(Data extracted from a collection)
__________________________________________________
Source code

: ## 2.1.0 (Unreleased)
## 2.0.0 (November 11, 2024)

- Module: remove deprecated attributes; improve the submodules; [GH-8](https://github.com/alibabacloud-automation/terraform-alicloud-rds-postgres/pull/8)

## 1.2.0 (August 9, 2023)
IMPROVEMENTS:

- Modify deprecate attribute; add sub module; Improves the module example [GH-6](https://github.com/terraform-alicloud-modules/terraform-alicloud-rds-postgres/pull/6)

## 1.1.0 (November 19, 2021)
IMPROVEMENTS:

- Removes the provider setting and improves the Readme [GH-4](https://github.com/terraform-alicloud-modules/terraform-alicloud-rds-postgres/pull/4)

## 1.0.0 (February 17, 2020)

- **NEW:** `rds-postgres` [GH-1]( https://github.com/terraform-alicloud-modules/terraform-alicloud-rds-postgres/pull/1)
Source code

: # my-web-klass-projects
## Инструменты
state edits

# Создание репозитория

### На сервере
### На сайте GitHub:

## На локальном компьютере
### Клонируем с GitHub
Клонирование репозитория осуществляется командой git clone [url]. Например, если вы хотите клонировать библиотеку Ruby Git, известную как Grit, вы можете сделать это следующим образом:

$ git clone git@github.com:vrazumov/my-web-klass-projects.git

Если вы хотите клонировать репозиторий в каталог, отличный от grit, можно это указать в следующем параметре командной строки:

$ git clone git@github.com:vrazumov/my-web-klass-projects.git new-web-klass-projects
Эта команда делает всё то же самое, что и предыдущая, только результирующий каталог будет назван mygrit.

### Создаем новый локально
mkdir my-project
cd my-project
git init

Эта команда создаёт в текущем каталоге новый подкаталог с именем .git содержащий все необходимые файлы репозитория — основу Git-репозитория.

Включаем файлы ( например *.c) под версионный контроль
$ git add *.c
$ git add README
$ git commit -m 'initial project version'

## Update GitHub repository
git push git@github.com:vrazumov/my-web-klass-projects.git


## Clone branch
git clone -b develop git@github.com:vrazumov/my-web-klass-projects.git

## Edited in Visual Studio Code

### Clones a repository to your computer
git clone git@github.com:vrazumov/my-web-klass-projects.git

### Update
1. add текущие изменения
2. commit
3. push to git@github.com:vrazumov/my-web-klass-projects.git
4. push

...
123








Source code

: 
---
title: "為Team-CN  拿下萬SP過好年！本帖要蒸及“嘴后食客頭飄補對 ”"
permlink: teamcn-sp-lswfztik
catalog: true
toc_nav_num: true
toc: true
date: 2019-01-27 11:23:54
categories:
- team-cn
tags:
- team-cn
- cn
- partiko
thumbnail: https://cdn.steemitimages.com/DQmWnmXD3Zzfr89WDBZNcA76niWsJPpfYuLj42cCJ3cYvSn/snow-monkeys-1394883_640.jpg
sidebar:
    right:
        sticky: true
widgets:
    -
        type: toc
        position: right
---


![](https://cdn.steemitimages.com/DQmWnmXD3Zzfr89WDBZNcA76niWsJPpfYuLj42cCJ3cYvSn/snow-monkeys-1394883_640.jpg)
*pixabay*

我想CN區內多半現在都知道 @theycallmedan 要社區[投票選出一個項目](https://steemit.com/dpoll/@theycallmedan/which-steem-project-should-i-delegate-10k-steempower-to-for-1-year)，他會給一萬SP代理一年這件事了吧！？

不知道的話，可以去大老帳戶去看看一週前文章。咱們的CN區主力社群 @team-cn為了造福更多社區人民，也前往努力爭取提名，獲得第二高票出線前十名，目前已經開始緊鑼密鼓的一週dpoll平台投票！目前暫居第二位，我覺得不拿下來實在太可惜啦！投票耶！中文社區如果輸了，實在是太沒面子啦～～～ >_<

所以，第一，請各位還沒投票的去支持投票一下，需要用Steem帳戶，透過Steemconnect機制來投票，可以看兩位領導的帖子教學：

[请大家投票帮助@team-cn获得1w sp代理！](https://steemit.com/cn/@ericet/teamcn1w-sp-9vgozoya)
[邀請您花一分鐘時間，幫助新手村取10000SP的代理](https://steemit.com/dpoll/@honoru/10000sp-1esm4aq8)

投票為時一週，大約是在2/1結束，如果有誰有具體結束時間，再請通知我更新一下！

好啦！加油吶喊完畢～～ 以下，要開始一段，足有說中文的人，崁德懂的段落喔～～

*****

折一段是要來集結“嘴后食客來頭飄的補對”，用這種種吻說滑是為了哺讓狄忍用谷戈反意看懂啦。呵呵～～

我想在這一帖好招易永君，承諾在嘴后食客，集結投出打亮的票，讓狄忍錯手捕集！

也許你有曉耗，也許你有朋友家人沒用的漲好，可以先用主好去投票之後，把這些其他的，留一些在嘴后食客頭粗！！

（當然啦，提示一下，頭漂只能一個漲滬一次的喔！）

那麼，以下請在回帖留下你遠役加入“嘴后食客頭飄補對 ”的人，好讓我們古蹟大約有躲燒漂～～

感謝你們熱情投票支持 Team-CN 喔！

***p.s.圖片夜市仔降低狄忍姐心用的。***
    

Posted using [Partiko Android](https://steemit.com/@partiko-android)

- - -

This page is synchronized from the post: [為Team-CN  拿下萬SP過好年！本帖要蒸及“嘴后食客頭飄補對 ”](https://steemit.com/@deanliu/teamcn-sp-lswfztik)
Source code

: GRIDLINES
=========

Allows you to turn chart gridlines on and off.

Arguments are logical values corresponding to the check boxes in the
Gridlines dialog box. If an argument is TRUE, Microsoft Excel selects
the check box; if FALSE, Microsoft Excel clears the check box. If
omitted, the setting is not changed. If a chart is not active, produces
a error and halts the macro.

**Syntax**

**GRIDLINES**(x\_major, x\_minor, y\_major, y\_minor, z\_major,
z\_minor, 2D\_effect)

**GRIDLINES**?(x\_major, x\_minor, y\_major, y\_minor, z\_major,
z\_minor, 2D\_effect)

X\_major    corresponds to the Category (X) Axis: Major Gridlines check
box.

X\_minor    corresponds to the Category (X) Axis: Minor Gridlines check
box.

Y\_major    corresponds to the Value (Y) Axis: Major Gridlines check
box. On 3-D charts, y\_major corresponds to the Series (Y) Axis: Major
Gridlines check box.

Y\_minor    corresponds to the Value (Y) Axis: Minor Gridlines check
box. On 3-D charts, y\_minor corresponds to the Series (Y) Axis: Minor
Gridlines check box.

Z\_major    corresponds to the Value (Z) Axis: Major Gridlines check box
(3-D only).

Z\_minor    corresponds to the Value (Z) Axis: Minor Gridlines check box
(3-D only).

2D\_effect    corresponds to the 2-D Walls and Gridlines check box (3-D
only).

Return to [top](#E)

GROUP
__________________________________________________
» **EXERCISE OBJECTIVE**
Your answer should consist of copies of the lines above that include the string "本帖要蒸及".

» **ANSWER SECTION**
title: "為Team-CN  拿下萬SP過好年！本帖要蒸及“嘴后食客頭飄補對 ”"
This page is synchronized from the post: [為Team-CN  拿下萬SP過好年！本帖要蒸及“嘴后食客頭飄補對 ”](https://steemit.com/@deanliu/teamcn-sp-lswfztik)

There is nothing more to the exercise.